Task to carry out: How many lines in the records below contain the string "method"? Answer with the number alone.

Dataset excerpts

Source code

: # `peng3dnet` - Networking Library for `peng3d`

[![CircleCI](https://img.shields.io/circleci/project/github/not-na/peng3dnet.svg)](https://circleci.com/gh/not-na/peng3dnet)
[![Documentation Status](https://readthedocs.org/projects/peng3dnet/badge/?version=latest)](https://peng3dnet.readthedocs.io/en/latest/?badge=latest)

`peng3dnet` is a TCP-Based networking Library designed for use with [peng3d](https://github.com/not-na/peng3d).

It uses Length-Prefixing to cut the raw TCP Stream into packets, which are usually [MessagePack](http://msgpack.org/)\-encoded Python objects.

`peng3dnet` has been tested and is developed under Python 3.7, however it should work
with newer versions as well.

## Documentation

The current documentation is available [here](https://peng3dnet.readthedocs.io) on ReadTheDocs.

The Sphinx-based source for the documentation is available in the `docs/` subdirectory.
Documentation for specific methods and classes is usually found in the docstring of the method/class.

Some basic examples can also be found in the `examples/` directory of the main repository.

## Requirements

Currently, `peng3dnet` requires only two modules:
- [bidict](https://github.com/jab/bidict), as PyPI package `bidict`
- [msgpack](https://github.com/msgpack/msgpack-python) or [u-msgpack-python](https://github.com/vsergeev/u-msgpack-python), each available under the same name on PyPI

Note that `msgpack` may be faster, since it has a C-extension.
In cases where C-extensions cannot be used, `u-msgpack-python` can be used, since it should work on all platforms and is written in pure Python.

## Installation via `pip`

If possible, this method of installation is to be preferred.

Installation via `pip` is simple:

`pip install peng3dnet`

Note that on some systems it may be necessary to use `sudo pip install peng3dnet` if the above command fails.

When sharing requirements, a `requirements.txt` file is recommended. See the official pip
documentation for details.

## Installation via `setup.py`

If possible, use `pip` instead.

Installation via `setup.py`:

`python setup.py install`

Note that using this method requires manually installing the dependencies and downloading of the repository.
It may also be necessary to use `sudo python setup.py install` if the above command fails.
---
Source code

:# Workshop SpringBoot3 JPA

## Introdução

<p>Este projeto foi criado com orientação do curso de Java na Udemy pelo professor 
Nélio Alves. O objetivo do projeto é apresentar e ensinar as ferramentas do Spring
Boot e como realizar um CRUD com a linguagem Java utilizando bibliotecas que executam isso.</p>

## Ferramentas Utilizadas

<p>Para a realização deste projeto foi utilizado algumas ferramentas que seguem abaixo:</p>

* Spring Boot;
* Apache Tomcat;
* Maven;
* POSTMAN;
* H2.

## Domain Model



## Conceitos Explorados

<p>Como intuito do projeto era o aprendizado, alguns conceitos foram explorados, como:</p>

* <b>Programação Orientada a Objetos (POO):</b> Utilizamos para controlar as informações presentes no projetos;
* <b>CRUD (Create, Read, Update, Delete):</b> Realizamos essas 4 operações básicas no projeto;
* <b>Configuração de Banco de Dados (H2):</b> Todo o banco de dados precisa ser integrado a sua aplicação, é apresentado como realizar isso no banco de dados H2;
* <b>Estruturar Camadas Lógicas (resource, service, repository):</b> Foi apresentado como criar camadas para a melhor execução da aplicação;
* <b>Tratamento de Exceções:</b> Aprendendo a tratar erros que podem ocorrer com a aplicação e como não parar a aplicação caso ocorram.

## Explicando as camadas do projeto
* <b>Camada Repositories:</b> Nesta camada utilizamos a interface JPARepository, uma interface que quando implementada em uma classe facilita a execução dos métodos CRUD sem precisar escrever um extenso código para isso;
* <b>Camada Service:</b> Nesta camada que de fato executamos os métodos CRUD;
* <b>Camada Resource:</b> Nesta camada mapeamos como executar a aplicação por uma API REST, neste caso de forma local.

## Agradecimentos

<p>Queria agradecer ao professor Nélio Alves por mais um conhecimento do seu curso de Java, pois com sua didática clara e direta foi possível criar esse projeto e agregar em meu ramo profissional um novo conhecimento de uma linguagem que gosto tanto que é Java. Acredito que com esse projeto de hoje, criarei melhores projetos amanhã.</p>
...
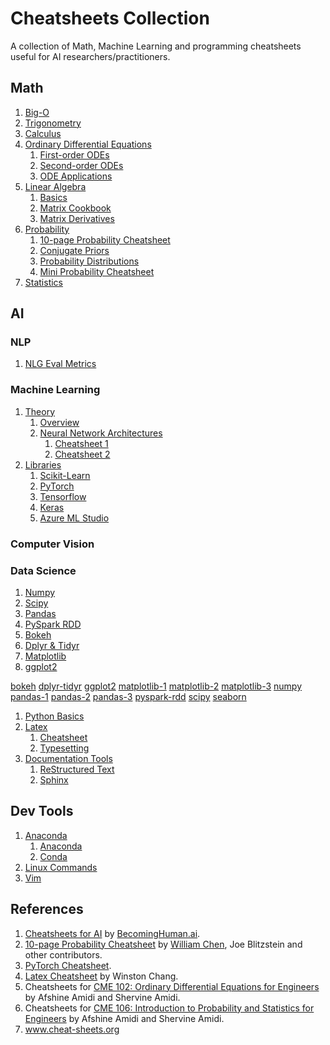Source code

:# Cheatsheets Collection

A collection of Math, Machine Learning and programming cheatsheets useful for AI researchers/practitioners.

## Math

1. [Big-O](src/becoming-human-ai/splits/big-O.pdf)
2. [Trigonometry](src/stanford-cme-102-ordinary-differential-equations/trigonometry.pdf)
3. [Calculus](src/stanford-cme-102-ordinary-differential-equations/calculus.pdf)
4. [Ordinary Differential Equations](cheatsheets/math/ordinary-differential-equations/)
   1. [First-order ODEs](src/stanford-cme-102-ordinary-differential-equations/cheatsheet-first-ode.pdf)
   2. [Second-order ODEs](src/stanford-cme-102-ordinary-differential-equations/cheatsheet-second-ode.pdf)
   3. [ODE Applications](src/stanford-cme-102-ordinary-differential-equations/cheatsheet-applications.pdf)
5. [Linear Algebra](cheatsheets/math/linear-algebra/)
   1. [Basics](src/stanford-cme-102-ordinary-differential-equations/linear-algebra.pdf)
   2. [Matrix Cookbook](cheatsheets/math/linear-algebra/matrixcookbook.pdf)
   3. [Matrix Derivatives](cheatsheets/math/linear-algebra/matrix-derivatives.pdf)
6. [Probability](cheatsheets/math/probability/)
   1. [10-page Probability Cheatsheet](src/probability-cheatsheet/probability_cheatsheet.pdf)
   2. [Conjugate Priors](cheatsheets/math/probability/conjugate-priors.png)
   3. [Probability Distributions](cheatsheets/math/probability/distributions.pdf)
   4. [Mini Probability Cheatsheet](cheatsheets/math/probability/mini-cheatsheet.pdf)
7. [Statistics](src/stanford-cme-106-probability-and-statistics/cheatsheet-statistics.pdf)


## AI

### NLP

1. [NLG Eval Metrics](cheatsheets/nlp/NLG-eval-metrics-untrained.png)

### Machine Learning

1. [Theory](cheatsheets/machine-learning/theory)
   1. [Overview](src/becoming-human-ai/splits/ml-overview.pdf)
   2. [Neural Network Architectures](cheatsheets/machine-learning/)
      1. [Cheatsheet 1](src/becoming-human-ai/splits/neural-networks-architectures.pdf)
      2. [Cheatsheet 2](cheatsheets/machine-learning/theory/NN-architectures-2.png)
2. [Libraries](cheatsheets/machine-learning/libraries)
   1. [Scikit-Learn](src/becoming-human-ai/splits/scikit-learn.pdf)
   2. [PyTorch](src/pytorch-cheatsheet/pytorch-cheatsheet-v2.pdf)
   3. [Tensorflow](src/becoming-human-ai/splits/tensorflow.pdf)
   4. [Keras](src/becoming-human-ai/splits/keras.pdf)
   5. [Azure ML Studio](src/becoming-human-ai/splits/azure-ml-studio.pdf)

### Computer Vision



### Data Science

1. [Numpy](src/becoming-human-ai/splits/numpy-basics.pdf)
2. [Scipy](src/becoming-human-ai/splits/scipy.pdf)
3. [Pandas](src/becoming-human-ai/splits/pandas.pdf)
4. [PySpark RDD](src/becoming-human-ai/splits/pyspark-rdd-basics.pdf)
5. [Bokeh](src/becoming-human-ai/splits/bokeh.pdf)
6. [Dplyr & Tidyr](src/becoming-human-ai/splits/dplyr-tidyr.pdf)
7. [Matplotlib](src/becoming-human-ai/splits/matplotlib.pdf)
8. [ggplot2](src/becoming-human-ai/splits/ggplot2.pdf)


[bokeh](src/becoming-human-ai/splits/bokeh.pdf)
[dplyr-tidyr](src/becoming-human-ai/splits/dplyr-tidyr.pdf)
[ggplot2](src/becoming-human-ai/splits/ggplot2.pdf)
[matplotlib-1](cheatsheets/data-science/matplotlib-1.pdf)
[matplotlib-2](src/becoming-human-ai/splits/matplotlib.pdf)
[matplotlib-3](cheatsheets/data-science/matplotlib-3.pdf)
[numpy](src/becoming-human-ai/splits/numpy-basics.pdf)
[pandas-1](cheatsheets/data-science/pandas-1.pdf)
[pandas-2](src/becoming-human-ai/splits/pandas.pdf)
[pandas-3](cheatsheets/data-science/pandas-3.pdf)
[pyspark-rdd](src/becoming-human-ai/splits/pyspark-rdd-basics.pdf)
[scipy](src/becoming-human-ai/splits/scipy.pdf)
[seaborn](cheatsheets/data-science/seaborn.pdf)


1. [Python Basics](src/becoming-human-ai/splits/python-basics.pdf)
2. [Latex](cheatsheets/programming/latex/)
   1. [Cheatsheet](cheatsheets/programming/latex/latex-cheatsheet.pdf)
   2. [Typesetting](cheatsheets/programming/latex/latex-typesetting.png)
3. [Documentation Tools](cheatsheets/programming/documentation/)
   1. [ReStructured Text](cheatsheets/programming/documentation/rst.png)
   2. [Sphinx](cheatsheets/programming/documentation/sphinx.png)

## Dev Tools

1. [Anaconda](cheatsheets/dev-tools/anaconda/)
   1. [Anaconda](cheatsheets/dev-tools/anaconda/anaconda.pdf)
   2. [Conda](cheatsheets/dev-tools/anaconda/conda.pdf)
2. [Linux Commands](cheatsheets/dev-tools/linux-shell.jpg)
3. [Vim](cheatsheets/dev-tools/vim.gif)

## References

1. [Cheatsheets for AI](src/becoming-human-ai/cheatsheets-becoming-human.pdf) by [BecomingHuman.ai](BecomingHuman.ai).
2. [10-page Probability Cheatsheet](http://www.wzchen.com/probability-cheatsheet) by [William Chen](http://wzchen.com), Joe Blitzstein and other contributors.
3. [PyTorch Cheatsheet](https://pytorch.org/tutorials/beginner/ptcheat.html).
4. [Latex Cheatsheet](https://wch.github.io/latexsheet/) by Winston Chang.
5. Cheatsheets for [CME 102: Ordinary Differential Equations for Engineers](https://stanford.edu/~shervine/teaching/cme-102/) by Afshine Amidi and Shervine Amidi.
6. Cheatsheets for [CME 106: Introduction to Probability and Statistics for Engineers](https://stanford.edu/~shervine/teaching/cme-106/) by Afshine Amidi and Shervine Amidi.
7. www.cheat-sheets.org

Solution to the problem: 3